** Task to complete **
Using the data below, copy each line that includes the word "report".
—————
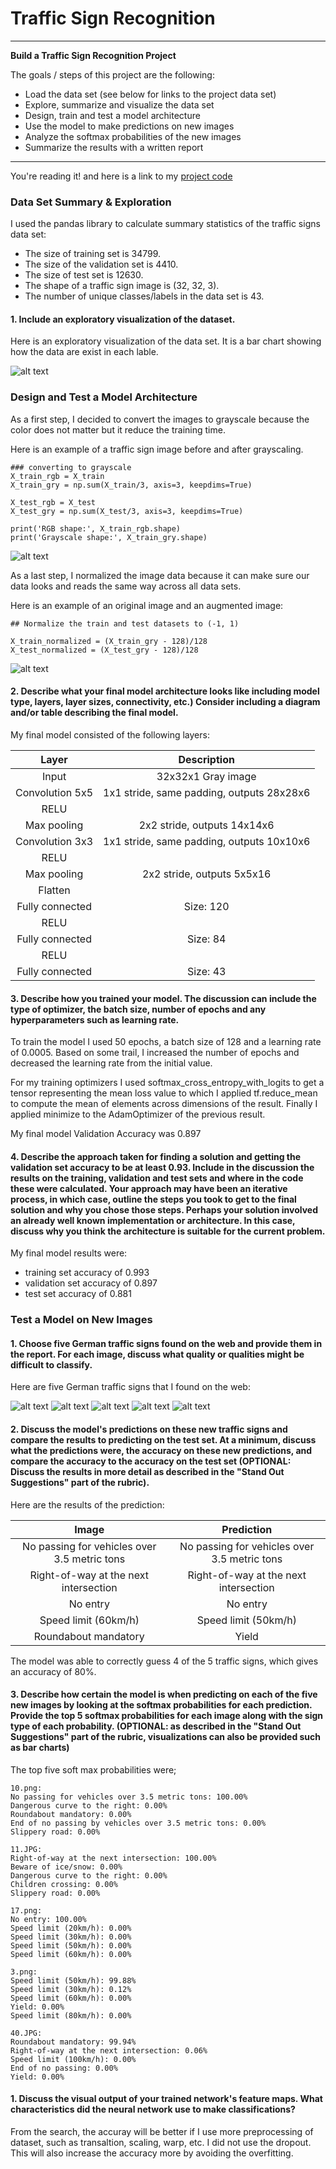 # **Traffic Sign Recognition** 

---

**Build a Traffic Sign Recognition Project**

The goals / steps of this project are the following:
* Load the data set (see below for links to the project data set)
* Explore, summarize and visualize the data set
* Design, train and test a model architecture
* Use the model to make predictions on new images
* Analyze the softmax probabilities of the new images
* Summarize the results with a written report


[//]: # (Image References)

[image1]: ./examples/Visualization.JPG "Visualization"
[image2]: ./examples/Grayscale.jpg "Grayscaling"
[image3]: ./examples/Normalized.JPG "Normalized"
[image4]: ./examples/10.png "Traffic Sign 1"
[image5]: ./examples/11.JPG "Traffic Sign 2"
[image6]: ./examples/17.png "Traffic Sign 3"
[image7]: ./examples/3.png "Traffic Sign 4"
[image8]: ./examples/40.JPG "Traffic Sign 5"


---

You're reading it! and here is a link to my [project code](https://github.com/Hyun5/CarND-Traffic-Sign-Classifier-Project/blob/master/Traffic_Sign_Classifier.ipynb)

### Data Set Summary & Exploration

I used the pandas library to calculate summary statistics of the traffic
signs data set:

* The size of training set is 34799.
* The size of the validation set is 4410.
* The size of test set is 12630.
* The shape of a traffic sign image is (32, 32, 3).
* The number of unique classes/labels in the data set is 43.

#### 1. Include an exploratory visualization of the dataset.

Here is an exploratory visualization of the data set. It is a bar chart showing how the data are exist in each lable.

![alt text][image1]

### Design and Test a Model Architecture

As a first step, I decided to convert the images to grayscale because the color does not matter but it reduce the training time.

Here is an example of a traffic sign image before and after grayscaling.

```
### converting to grayscale
X_train_rgb = X_train
X_train_gry = np.sum(X_train/3, axis=3, keepdims=True)

X_test_rgb = X_test
X_test_gry = np.sum(X_test/3, axis=3, keepdims=True)

print('RGB shape:', X_train_rgb.shape)
print('Grayscale shape:', X_train_gry.shape)
```

![alt text][image2]

As a last step, I normalized the image data because it can make sure our data looks and reads the same way across all data sets.

Here is an example of an original image and an augmented image:
```
## Normalize the train and test datasets to (-1, 1)

X_train_normalized = (X_train_gry - 128)/128 
X_test_normalized = (X_test_gry - 128)/128
```

![alt text][image3]



#### 2. Describe what your final model architecture looks like including model type, layers, layer sizes, connectivity, etc.) Consider including a diagram and/or table describing the final model.

My final model consisted of the following layers:

| Layer         		|     Description	        					| 
|:---------------------:|:---------------------------------------------:| 
| Input         		| 32x32x1 Gray image   							| 
| Convolution 5x5     	| 1x1 stride, same padding, outputs 28x28x6 	|
| RELU					|												|
| Max pooling	      	| 2x2 stride,  outputs 14x14x6  				|
| Convolution 3x3	    | 1x1 stride, same padding, outputs 10x10x6		|
| RELU					|												|
| Max pooling	      	| 2x2 stride,  outputs 5x5x16  					|
| Flatten		      	|         										|
| Fully connected		| Size: 120										|
| RELU					|												|
| Fully connected		| Size: 84										|
| RELU					|												|
| Fully connected		| Size: 43										|


#### 3. Describe how you trained your model. The discussion can include the type of optimizer, the batch size, number of epochs and any hyperparameters such as learning rate.

To train the model I used 50 epochs, a batch size of 128 and a learning rate of 0.0005.
Based on some trail, I increased the number of epochs and decreased the learning rate from the initial value.

For my training optimizers I used softmax_cross_entropy_with_logits to get a tensor representing the mean loss value to which I applied tf.reduce_mean to compute the mean of elements across dimensions of the result. Finally I applied minimize to the AdamOptimizer of the previous result.

My final model Validation Accuracy was 0.897

#### 4. Describe the approach taken for finding a solution and getting the validation set accuracy to be at least 0.93. Include in the discussion the results on the training, validation and test sets and where in the code these were calculated. Your approach may have been an iterative process, in which case, outline the steps you took to get to the final solution and why you chose those steps. Perhaps your solution involved an already well known implementation or architecture. In this case, discuss why you think the architecture is suitable for the current problem.

My final model results were:
* training set accuracy of 0.993
* validation set accuracy of 0.897 
* test set accuracy of 0.881



### Test a Model on New Images

#### 1. Choose five German traffic signs found on the web and provide them in the report. For each image, discuss what quality or qualities might be difficult to classify.

Here are five German traffic signs that I found on the web:

![alt text][image4] ![alt text][image5] ![alt text][image6] 
![alt text][image7] ![alt text][image8]


#### 2. Discuss the model's predictions on these new traffic signs and compare the results to predicting on the test set. At a minimum, discuss what the predictions were, the accuracy on these new predictions, and compare the accuracy to the accuracy on the test set (OPTIONAL: Discuss the results in more detail as described in the "Stand Out Suggestions" part of the rubric).

Here are the results of the prediction:

| Image			       	        		        | Prediction									| 
|:---------------------------------------------:|:---------------------------------------------:| 
| No passing for vehicles over 3.5 metric tons	| No passing for vehicles over 3.5 metric tons	| 
| Right-of-way at the next intersection			| Right-of-way at the next intersection			|
| No entry										| No entry										|
| Speed limit (60km/h)					   		| Speed limit (50km/h) 							|
| Roundabout mandatory							| Yield 										|


The model was able to correctly guess 4 of the 5 traffic signs, which gives an accuracy of 80%. 


#### 3. Describe how certain the model is when predicting on each of the five new images by looking at the softmax probabilities for each prediction. Provide the top 5 softmax probabilities for each image along with the sign type of each probability. (OPTIONAL: as described in the "Stand Out Suggestions" part of the rubric, visualizations can also be provided such as bar charts)


The top five soft max probabilities were;

```
10.png:
No passing for vehicles over 3.5 metric tons: 100.00%
Dangerous curve to the right: 0.00%
Roundabout mandatory: 0.00%
End of no passing by vehicles over 3.5 metric tons: 0.00%
Slippery road: 0.00%

11.JPG:
Right-of-way at the next intersection: 100.00%
Beware of ice/snow: 0.00%
Dangerous curve to the right: 0.00%
Children crossing: 0.00%
Slippery road: 0.00%

17.png:
No entry: 100.00%
Speed limit (20km/h): 0.00%
Speed limit (30km/h): 0.00%
Speed limit (50km/h): 0.00%
Speed limit (60km/h): 0.00%

3.png:
Speed limit (50km/h): 99.88%
Speed limit (30km/h): 0.12%
Speed limit (60km/h): 0.00%
Yield: 0.00%
Speed limit (80km/h): 0.00%

40.JPG:
Roundabout mandatory: 99.94%
Right-of-way at the next intersection: 0.06%
Speed limit (100km/h): 0.00%
End of no passing: 0.00%
Yield: 0.00%

```


#### 1. Discuss the visual output of your trained network's feature maps. What characteristics did the neural network use to make classifications?

From the search, the accuray will be better if I use more preprocessing of dataset, such as transaltion, scaling, warp, etc.
I did not use the dropout. This will also increase the accuracy more by avoiding the overfitting.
—————
** Result below **
* Summarize the results with a written report
#### 1. Choose five German traffic signs found on the web and provide them in the report. For each image, discuss what quality or qualities might be difficult to classify.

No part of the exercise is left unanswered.